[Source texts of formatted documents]

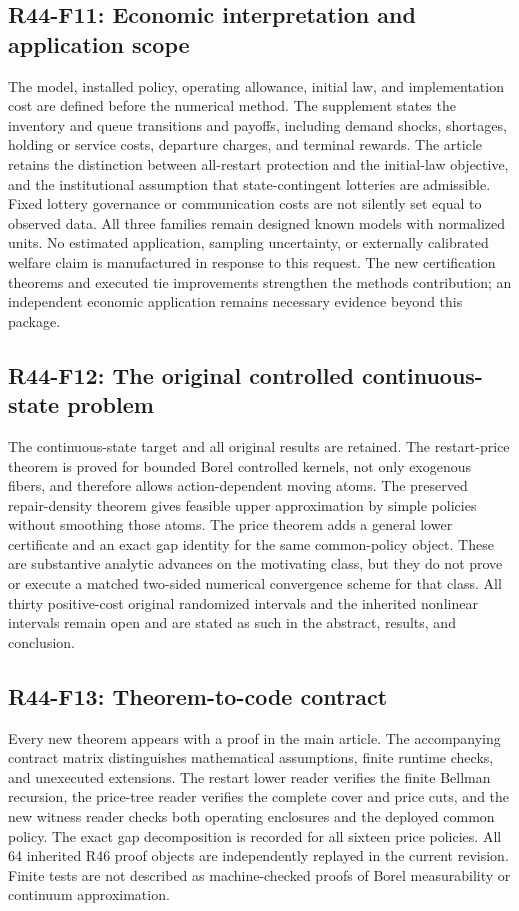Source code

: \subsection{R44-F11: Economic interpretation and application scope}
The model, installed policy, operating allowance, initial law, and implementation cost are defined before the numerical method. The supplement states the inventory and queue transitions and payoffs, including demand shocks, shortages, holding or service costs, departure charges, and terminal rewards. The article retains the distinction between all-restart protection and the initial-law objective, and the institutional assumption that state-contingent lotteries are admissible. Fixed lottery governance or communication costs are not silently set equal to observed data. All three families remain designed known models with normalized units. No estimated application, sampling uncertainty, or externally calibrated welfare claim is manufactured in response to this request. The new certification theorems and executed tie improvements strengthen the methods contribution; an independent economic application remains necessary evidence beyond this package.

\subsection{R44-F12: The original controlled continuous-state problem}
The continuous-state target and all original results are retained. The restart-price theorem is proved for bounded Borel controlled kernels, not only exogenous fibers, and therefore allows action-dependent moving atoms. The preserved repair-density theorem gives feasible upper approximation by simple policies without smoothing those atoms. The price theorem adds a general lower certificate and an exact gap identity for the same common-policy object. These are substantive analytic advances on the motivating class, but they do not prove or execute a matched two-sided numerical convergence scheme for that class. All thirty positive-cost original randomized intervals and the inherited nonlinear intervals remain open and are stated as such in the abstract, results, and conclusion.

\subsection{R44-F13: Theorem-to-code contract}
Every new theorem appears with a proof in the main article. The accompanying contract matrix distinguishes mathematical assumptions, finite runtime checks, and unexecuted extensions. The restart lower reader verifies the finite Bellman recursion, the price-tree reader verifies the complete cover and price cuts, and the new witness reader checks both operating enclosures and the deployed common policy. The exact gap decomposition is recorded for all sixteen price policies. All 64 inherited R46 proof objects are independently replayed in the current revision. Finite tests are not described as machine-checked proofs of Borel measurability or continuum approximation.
---
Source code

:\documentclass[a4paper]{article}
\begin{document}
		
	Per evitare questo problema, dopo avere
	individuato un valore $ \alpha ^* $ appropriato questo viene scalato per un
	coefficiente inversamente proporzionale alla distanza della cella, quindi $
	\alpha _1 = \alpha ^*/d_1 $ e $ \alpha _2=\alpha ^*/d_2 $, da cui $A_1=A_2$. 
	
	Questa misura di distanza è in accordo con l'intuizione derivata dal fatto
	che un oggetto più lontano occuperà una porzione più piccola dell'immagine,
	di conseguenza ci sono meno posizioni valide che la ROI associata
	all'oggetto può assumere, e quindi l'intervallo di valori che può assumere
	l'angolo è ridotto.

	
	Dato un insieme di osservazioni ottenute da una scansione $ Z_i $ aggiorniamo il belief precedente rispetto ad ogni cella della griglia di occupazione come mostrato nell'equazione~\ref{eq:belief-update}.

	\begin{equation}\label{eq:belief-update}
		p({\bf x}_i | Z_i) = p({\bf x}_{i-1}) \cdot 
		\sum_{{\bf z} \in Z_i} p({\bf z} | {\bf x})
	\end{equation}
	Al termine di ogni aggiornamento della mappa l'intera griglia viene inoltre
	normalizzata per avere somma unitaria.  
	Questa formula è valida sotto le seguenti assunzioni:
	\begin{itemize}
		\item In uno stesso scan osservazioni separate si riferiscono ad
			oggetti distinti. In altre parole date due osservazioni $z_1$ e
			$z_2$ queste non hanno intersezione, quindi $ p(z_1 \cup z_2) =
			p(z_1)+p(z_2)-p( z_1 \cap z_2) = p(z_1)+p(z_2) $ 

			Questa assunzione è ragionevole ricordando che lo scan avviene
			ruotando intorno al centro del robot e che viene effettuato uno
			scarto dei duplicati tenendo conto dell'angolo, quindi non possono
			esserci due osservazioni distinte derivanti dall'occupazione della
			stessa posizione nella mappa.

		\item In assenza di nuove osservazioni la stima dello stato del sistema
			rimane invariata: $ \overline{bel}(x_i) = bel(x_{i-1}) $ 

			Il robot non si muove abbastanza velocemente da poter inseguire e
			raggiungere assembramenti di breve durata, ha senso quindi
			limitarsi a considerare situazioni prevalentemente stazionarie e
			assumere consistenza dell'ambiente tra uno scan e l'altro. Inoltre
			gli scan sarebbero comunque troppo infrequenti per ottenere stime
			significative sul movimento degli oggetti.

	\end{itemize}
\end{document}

- _Task_: Tally up the lines in the data that hold the word "oggetto". Only the total should be given.

- _Response area_: 2